“Ah, yes,” Jenny said. “Expectations.”
For a moment, they both stared at her ring.
“You don’t seem at all angry,” Jenny ventured. She peered up at him. “You don’t even seem mildly irritated, if I’m honest.”
His gray gaze touched hers and she didn’t know how she kept herself from flinching.
“I’m not pleased,” he said.
Jenny blew out a breath. She thought about her father and how disappointed he would be with her.
But then, that was all about his fear. And she’d let that fear and her own grief hang over her for so long now that she’d accepted that it was simply...how things were. She’d decided long ago she could never be with someone she loved. And she’d never tried, so she’d assumed she could handle a loveless life.
She knew better now.
Jenny had no idea if she could make Dylan love her, all these years later. What she did know was that she’d never forgive herself if she didn’t try.
She pulled off the ring that Conrad had given her, and she met his gaze—and held it—as she placed it back in his hand.
For a moment, he only stared back at her. As unreadable as ever.
“My sister tells me that Dylan has been your best friend as long as she has,” Conrad said then. “Though she claims she’s your real best friend, because he’s not really a friend at all, is he?”
“No,” Jenny said. At last. “I’m afraid Dylan has always been a lot more. Even if he did walk away today.”
Conrad smiled, then. And his eyes had gone back to that frigid gray. He let the ring roll forward and back in his palm before he closed it up in his fist.
He stood, tucking the ring away in his pocket. And it struck Jenny as funny, almost, that she was yet again in a supplicant position, staring up a man.
But not the right one.
“He wanted to tear me apart with his bare hands,” Conrad said, gazing down at her. “I thought he was going to try to put me through the wall. Instead, he walked away. Why would a man do that?”
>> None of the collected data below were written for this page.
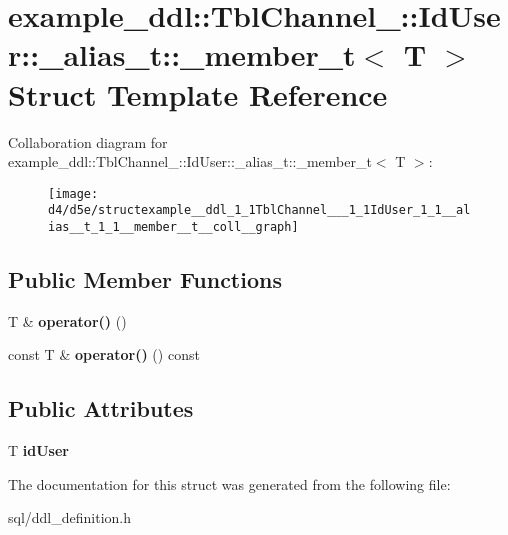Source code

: \hypertarget{structexample__ddl_1_1TblChannel___1_1IdUser_1_1__alias__t_1_1__member__t}{}\section{example\+\_\+ddl\+:\+:Tbl\+Channel\+\_\+\+:\+:Id\+User\+:\+:\+\_\+alias\+\_\+t\+:\+:\+\_\+member\+\_\+t$<$ T $>$ Struct Template Reference}
\label{structexample__ddl_1_1TblChannel___1_1IdUser_1_1__alias__t_1_1__member__t}


Collaboration diagram for example\+\_\+ddl\+:\+:Tbl\+Channel\+\_\+\+:\+:Id\+User\+:\+:\+\_\+alias\+\_\+t\+:\+:\+\_\+member\+\_\+t$<$ T $>$\+:
\nopagebreak
\begin{figure}[H]
\begin{center}
\leavevmode
\texttt{[image: d4/d5e/structexample\_\_ddl\_1\_1TblChannel\_\_\_1\_1IdUser\_1\_1\_\_alias\_\_t\_1\_1\_\_member\_\_t\_\_coll\_\_graph]}
\end{center}
\end{figure}
\subsection*{Public Member Functions}
\begin{DoxyCompactItemize}
\item 
\hypertarget{structexample__ddl_1_1TblChannel___1_1IdUser_1_1__alias__t_1_1__member__t_a30847bda8645954eb34217d4ac15225e}{}T \& {\bfseries operator()} ()\label{structexample__ddl_1_1TblChannel___1_1IdUser_1_1__alias__t_1_1__member__t_a30847bda8645954eb34217d4ac15225e}

\item 
\hypertarget{structexample__ddl_1_1TblChannel___1_1IdUser_1_1__alias__t_1_1__member__t_ab57d7f7fe84771a149a9b6faf0f614bb}{}const T \& {\bfseries operator()} () const \label{structexample__ddl_1_1TblChannel___1_1IdUser_1_1__alias__t_1_1__member__t_ab57d7f7fe84771a149a9b6faf0f614bb}

\end{DoxyCompactItemize}
\subsection*{Public Attributes}
\begin{DoxyCompactItemize}
\item 
\hypertarget{structexample__ddl_1_1TblChannel___1_1IdUser_1_1__alias__t_1_1__member__t_a86f6351583ae180855efc205af26e0a9}{}T {\bfseries id\+User}\label{structexample__ddl_1_1TblChannel___1_1IdUser_1_1__alias__t_1_1__member__t_a86f6351583ae180855efc205af26e0a9}

\end{DoxyCompactItemize}


The documentation for this struct was generated from the following file\+:\begin{DoxyCompactItemize}
\item 
sql/ddl\+\_\+definition.\+h\end{DoxyCompactItemize}
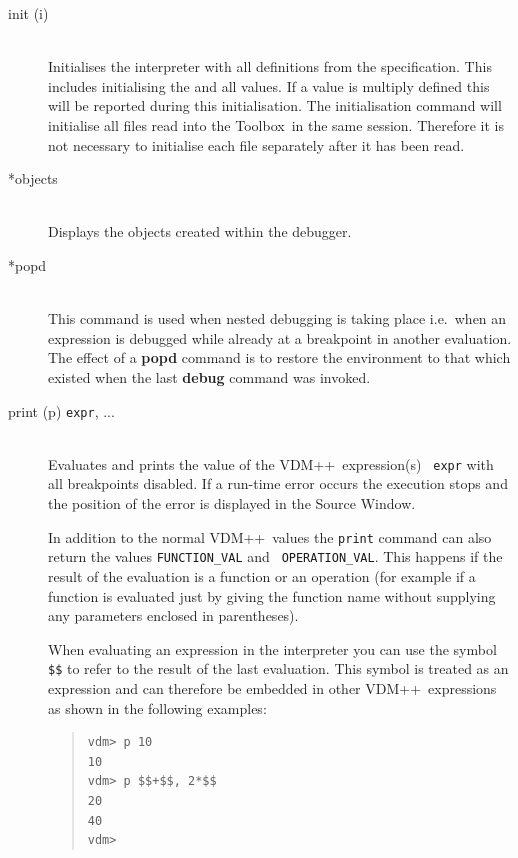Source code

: \documentclass[\pformat,12pt]{article}
\newcommand{\vdmslpp}{VDM++}
\newcommand{\Toolbox}{Toolbox}
\newcommand{\guicmd}[1]{{\sf #1}}
\begin{document}
\begin{description}
\item[init (i)] \mbox{}\\ Initialises
  the interpreter with all definitions from the specification. This
  includes initialising the
   and all
  values. If a value is multiply defined this will be reported during
  this initialisation. The initialisation command will initialise all
  files read into the \Toolbox\ in the same session. Therefore it is
  not necessary to initialise each file separately after it has been
  read.
  

\item[*objects] \mbox{}\\
  Displays the objects created within the debugger.

\item[*popd] \mbox{}\\
  This command is used when nested debugging is taking place i.e.\ when
  an expression is debugged while already at a breakpoint in another
  evaluation. The effect of a 
  \textbf{popd} command is to restore the environment to that which
  existed when the last \textbf{debug} command was invoked.

\item[print (p) {\tt expr}, ...] \mbox{}\\
  Evaluates and prints the value of the \vdmslpp\ expression(s) {\tt
    expr} with all breakpoints disabled. If a run-time error occurs
  the execution stops and the position of the error is
  displayed in the \guicmd{Source Window}.
  
  In addition to the normal \vdmslpp\ values the {\tt print} command
  can also return the values {\tt FUNCTION\_VAL} and {\tt
    OPERATION\_VAL}\@.  This happens if the result of the evaluation is
  a function or an operation (for example if a function
  is evaluated just by giving the function name without supplying any
  parameters enclosed in parentheses).
  
  When evaluating an expression in the interpreter you can use the 
  symbol {\tt \$\$}\index{\$\$} to refer to the result of the last
  evaluation. This symbol is treated as an expression and can
  therefore be embedded in other \vdmslpp\ expressions as shown in
  the following examples:

\begin{quote}
\begin{verbatim}
vdm> p 10
10
vdm> p $$+$$, 2*$$
20
40
vdm> 
\end{verbatim}
\end{quote}


\end{description}
\end{document}
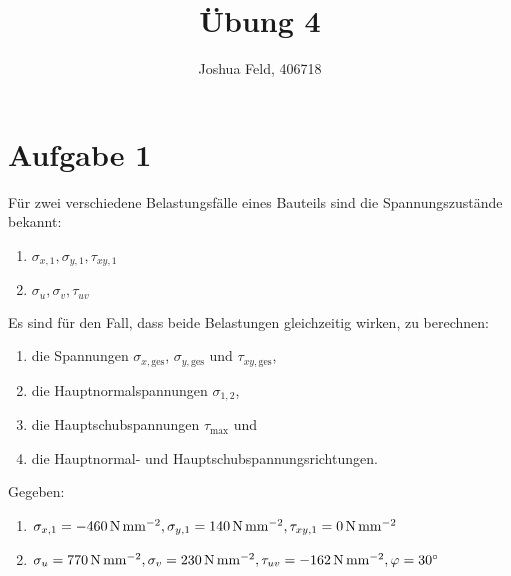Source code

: \documentclass{exercise}
\institute{Lehr- und Forschungsgebiet Kontinuumsmechanik}
\title{Übung 4}
\author{Joshua Feld, 406718}
\begin{document}
    \maketitle


    \section*{Aufgabe 1}

    \begin{problem}
        Für zwei verschiedene Belastungsfälle eines Bauteils sind die Spannungszustände bekannt:
        \begin{enumerate}[label=(\roman*)]
            \item \(\sigma_{x, 1}, \sigma_{y, 1}, \tau_{xy, 1}\)
            \item \(\sigma_u, \sigma_v, \tau_{uv}\)
        \end{enumerate}
        Es sind für den Fall, dass beide Belastungen gleichzeitig wirken, zu berechnen:
        \begin{enumerate}
            \item die Spannungen \(\sigma_{x, \text{ges}}\), \(\sigma_{y, \text{ges}}\) und \(\tau_{xy, \text{ges}}\),
            \item die Hauptnormalspannungen \(\sigma_{1, 2}\),
            \item die Hauptschubspannungen \(\tau_{\text{max}}\) und
            \item die Hauptnormal- und Hauptschubspannungsrichtungen.
        \end{enumerate}
        Gegeben:
        \begin{enumerate}[label=(\roman*)]
            \item \(\sigma_{x, 1} = -460\,\si{\newton\per\milli\meter\squared}, \sigma_{y, 1} = 140\,\si{\newton\per\milli\meter\squared}, \tau_{xy, 1} = 0\,\si{\newton\per\milli\meter\squared}\)
            \item \(\sigma_u = 770\,\si{\newton\per\milli\meter\squared}, \sigma_v = 230\,\si{\newton\per\milli\meter\squared}, \tau_{uv} = -162\,\si{\newton\per\milli\meter\squared}, \varphi = 30^\circ\)
        \end{enumerate}
    \end{problem}
\end{document}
Jenny only stared up at him as her heart began to pound at her like a battering ram.
“I don’t love you, Jenny,” Conrad continued. His voice was matter-of-fact. “If you married me, I never would. Love is not something I have to offer. But even a blind man could see that your friend does not suffer these same restrictions.” He inclined his head, cool and unbothered, and she couldn’t tell if that made it better or worse. “If you’re not content with our arrangement, if you feel even half the things I can see all over your face, go. Find him. I don’t think you need my blessing, but you have it.”
And Jenny stayed there, still leaning out over the small table, while the man she’d intended to marry turned and walk from the room.
She stayed where she was, there beside a lovely tea service she didn’t have the slightest urge to touch.
She thought about all these years since her first sight of Dylan at Oxford. And it was a temptation to think of them all as wasted. But when she set all those years of friendship next to the past few weeks of absolute joy, she knew, somehow, that she couldn’t have had one without the other. That it had always been leading here.
What she had to ask herself was whether or not, had Conrad not turned up the way he had today, she would have called off this wedding herself.
Jenny tried to imagine walking down an aisle in the spring, and seeing Conrad standing at the head of it.
And it was wrong. It was just...wrong.
There was only one man she’d ever wanted to see smiling at her, from the head of an aisle or anywhere else.
Her breath left her in a rush. She dug into the pocket of the coat she hadn’t managed to take off and pulled out her mobile. Then she called a number she knew by heart, though it was ten o’clock at night there and she knew her father didn’t like late night calls.
And in fact, he sounded typically put out when he picked up the phone.
“It’s me, Papa,” Jenny said. “I know you’re asleep or on your way. But I have something to tell you and I know you’re not going to like it. I need you to love me anyway.”
And when her father sputtered, Jenny told him the news.